Bill fue allí, no porque desease nada de esa repugnante concocción italobombayesa, sino porque en la parte trasera de la tarjeta había un mapa de instrucciones. Notaba una sensación de seguridad al saber de nuevo cómo ir de algún punto a otro, siguiendo las direcciones, bajando por aquella escalera, cayendo por aquel tubo gravitatorio, agarrándose como podía a las anillas deslizantes. Tras un último giro, su nariz fue tomada al asalto por una oleada de aroma de grasa rancia, ajo pasado y carne chamuscada, y supo que ya había llegado.

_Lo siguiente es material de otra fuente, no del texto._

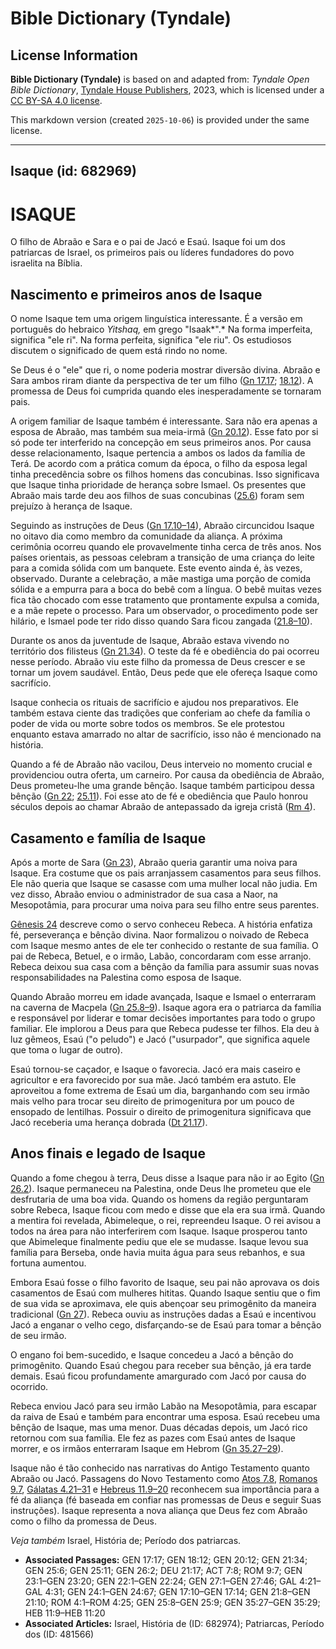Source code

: # Bible Dictionary (Tyndale)

## License Information

**Bible Dictionary (Tyndale)** is based on and adapted from: _Tyndale Open Bible Dictionary_, [Tyndale House Publishers](https://tyndaleopenresources.com/), 2023, which is licensed under a [CC BY-SA 4.0 license](https://creativecommons.org/licenses/by-sa/4.0/legalcode.en).

This markdown version (created `2025-10-06`) is provided under the same license.



--------------------------------

## Isaque (id: 682969)

ISAQUE
======

O filho de Abraão e Sara e o pai de Jacó e Esaú. Isaque foi um dos patriarcas de Israel, os primeiros pais ou líderes fundadores do povo israelita na Bíblia.

Nascimento e primeiros anos de Isaque
-------------------------------------

O nome Isaque tem uma origem linguística interessante. É a versão em português do hebraico *Yitshaq,* em grego "Isaak*".* Na forma imperfeita, significa "ele ri". Na forma perfeita, significa "ele riu". Os estudiosos discutem o significado de quem está rindo no nome.

Se Deus é o "ele" que ri, o nome poderia mostrar diversão divina. Abraão e Sara ambos riram diante da perspectiva de ter um filho ([Gn 17\.17](https://ref.ly/Gen17:17); [18\.12](https://ref.ly/Gen18:12)). A promessa de Deus foi cumprida quando eles inesperadamente se tornaram pais.

A origem familiar de Isaque também é interessante. Sara não era apenas a esposa de Abraão, mas também sua meia\-irmã ([Gn 20\.12](https://ref.ly/Gen20:12)). Esse fato por si só pode ter interferido na concepção em seus primeiros anos. Por causa desse relacionamento, Isaque pertencia a ambos os lados da família de Terá. De acordo com a prática comum da época, o filho da esposa legal tinha precedência sobre os filhos homens das concubinas. Isso significava que Isaque tinha prioridade de herança sobre Ismael. Os presentes que Abraão mais tarde deu aos filhos de suas concubinas ([25\.6](https://ref.ly/Gen25:6)) foram sem prejuízo à herança de Isaque.

Seguindo as instruções de Deus ([Gn 17\.10–14](https://ref.ly/Gen17:10-Gen17:14)), Abraão circuncidou Isaque no oitavo dia como membro da comunidade da aliança. A próxima cerimônia ocorreu quando ele provavelmente tinha cerca de três anos. Nos países orientais, as pessoas celebram a transição de uma criança do leite para a comida sólida com um banquete. Este evento ainda é, às vezes, observado. Durante a celebração, a mãe mastiga uma porção de comida sólida e a empurra para a boca do bebê com a língua. O bebê muitas vezes fica tão chocado com esse tratamento que prontamente expulsa a comida, e a mãe repete o processo. Para um observador, o procedimento pode ser hilário, e Ismael pode ter rido disso quando Sara ficou zangada ([21\.8–10](https://ref.ly/Gen21:8-Gen21:10)).

Durante os anos da juventude de Isaque, Abraão estava vivendo no território dos filisteus ([Gn 21\.34](https://ref.ly/Gen21:34)). O teste da fé e obediência do pai ocorreu nesse período. Abraão viu este filho da promessa de Deus crescer e se tornar um jovem saudável. Então, Deus pede que ele ofereça Isaque como sacrifício.

Isaque conhecia os rituais de sacrifício e ajudou nos preparativos. Ele também estava ciente das tradições que conferiam ao chefe da família o poder de vida ou morte sobre todos os membros. Se ele protestou enquanto estava amarrado no altar de sacrifício, isso não é mencionado na história.

Quando a fé de Abraão não vacilou, Deus interveio no momento crucial e providenciou outra oferta, um carneiro. Por causa da obediência de Abraão, Deus prometeu\-lhe uma grande bênção. Isaque também participou dessa bênção ([Gn 22](https://ref.ly/Gen22:1-Gen22:24); [25\.11](https://ref.ly/Gen25:11)). Foi esse ato de fé e obediência que Paulo honrou séculos depois ao chamar Abraão de antepassado da igreja cristã ([Rm 4](https://ref.ly/Rom4:1-Rom4:25)).

Casamento e família de Isaque
-----------------------------

Após a morte de Sara ([Gn 23](https://ref.ly/Gen23:1-Gen23:20)), Abraão queria garantir uma noiva para Isaque. Era costume que os pais arranjassem casamentos para seus filhos. Ele não queria que Isaque se casasse com uma mulher local não judia. Em vez disso, Abraão enviou o administrador de sua casa a Naor, na Mesopotâmia, para procurar uma noiva para seu filho entre seus parentes.

[Gênesis 24](https://ref.ly/Gen24:1-Gen24:67) descreve como o servo conheceu Rebeca. A história enfatiza fé, perseverança e bênção divina. Naor formalizou o noivado de Rebeca com Isaque mesmo antes de ele ter conhecido o restante de sua família. O pai de Rebeca, Betuel, e o irmão, Labão, concordaram com esse arranjo. Rebeca deixou sua casa com a bênção da família para assumir suas novas responsabilidades na Palestina como esposa de Isaque.

Quando Abraão morreu em idade avançada, Isaque e Ismael o enterraram na caverna de Macpela ([Gn 25\.8–9](https://ref.ly/Gen25:8-Gen25:9)). Isaque agora era o patriarca da família e responsável por liderar e tomar decisões importantes para todo o grupo familiar. Ele implorou a Deus para que Rebeca pudesse ter filhos. Ela deu à luz gêmeos, Esaú ("o peludo") e Jacó ("usurpador", que significa aquele que toma o lugar de outro).

Esaú tornou\-se caçador, e Isaque o favorecia. Jacó era mais caseiro e agricultor e era favorecido por sua mãe. Jacó também era astuto. Ele aproveitou a fome extrema de Esaú um dia, barganhando com seu irmão mais velho para trocar seu direito de primogenitura por um pouco de ensopado de lentilhas. Possuir o direito de primogenitura significava que Jacó receberia uma herança dobrada ([Dt 21\.17](https://ref.ly/Deut21:17)).

Anos finais e legado de Isaque
------------------------------

Quando a fome chegou à terra, Deus disse a Isaque para não ir ao Egito ([Gn 26\.2](https://ref.ly/Gen26:2)). Isaque permaneceu na Palestina, onde Deus lhe prometeu que ele desfrutaria de uma boa vida. Quando os homens da região perguntaram sobre Rebeca, Isaque ficou com medo e disse que ela era sua irmã. Quando a mentira foi revelada, Abimeleque, o rei, repreendeu Isaque. O rei avisou a todos na área para não interferirem com Isaque. Isaque prosperou tanto que Abimeleque finalmente pediu que ele se mudasse. Isaque levou sua família para Berseba, onde havia muita água para seus rebanhos, e sua fortuna aumentou.

Embora Esaú fosse o filho favorito de Isaque, seu pai não aprovava os dois casamentos de Esaú com mulheres hititas. Quando Isaque sentiu que o fim de sua vida se aproximava, ele quis abençoar seu primogênito da maneira tradicional ([Gn 27](https://ref.ly/Gen27:1-Gen27:46)). Rebeca ouviu as instruções dadas a Esaú e incentivou Jacó a enganar o velho cego, disfarçando\-se de Esaú para tomar a bênção de seu irmão.

O engano foi bem\-sucedido, e Isaque concedeu a Jacó a bênção do primogênito. Quando Esaú chegou para receber sua bênção, já era tarde demais. Esaú ficou profundamente amargurado com Jacó por causa do ocorrido.

Rebeca enviou Jacó para seu irmão Labão na Mesopotâmia, para escapar da raiva de Esaú e também para encontrar uma esposa. Esaú recebeu uma bênção de Isaque, mas uma menor. Duas décadas depois, um Jacó rico retornou com sua família. Ele fez as pazes com Esaú antes de Isaque morrer, e os irmãos enterraram Isaque em Hebrom ([Gn 35\.27–29](https://ref.ly/Gen35:27-Gen35:29)).

Isaque não é tão conhecido nas narrativas do Antigo Testamento quanto Abraão ou Jacó. Passagens do Novo Testamento como [Atos 7\.8](https://ref.ly/Acts7:8), [Romanos 9\.7](https://ref.ly/Rom9:7), [Gálatas 4\.21–31](https://ref.ly/Gal4:21-Gal4:31) e [Hebreus 11\.9–20](https://ref.ly/Heb11:9-Heb11:20) reconhecem sua importância para a fé da aliança (fé baseada em confiar nas promessas de Deus e seguir Suas instruções). Isaque representa a nova aliança que Deus fez com Abraão como o filho da promessa de Deus.

*Veja também* Israel, História de; Período dos patriarcas.

* **Associated Passages:** GEN 17:17; GEN 18:12; GEN 20:12; GEN 21:34; GEN 25:6; GEN 25:11; GEN 26:2; DEU 21:17; ACT 7:8; ROM 9:7; GEN 23:1–GEN 23:20; GEN 22:1–GEN 22:24; GEN 27:1–GEN 27:46; GAL 4:21–GAL 4:31; GEN 24:1–GEN 24:67; GEN 17:10–GEN 17:14; GEN 21:8–GEN 21:10; ROM 4:1–ROM 4:25; GEN 25:8–GEN 25:9; GEN 35:27–GEN 35:29; HEB 11:9–HEB 11:20
* **Associated Articles:** Israel, História de (ID: 682974); Patriarcas, Período dos (ID: 481566)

La comida era increíblemente cara, y mucho peor de lo que jamás podría haber imaginado que fuera, pero calmó el doloroso rugir de su estómago, por atontamiento ya que no por placentera saciación. Con una uña trató de desprender horribles trozos de ternilla de entre sus dientes, mientras miraba al hombre sentado frente a él en la mesa, que estaba quejándose en voz baja mientras se obligaba a tragar cucharadas de algo inmencionable. Su compañero de mesa estaba vestido con brillantes ropas festivas, y parecía ser un tipo gordo, amable y amistoso.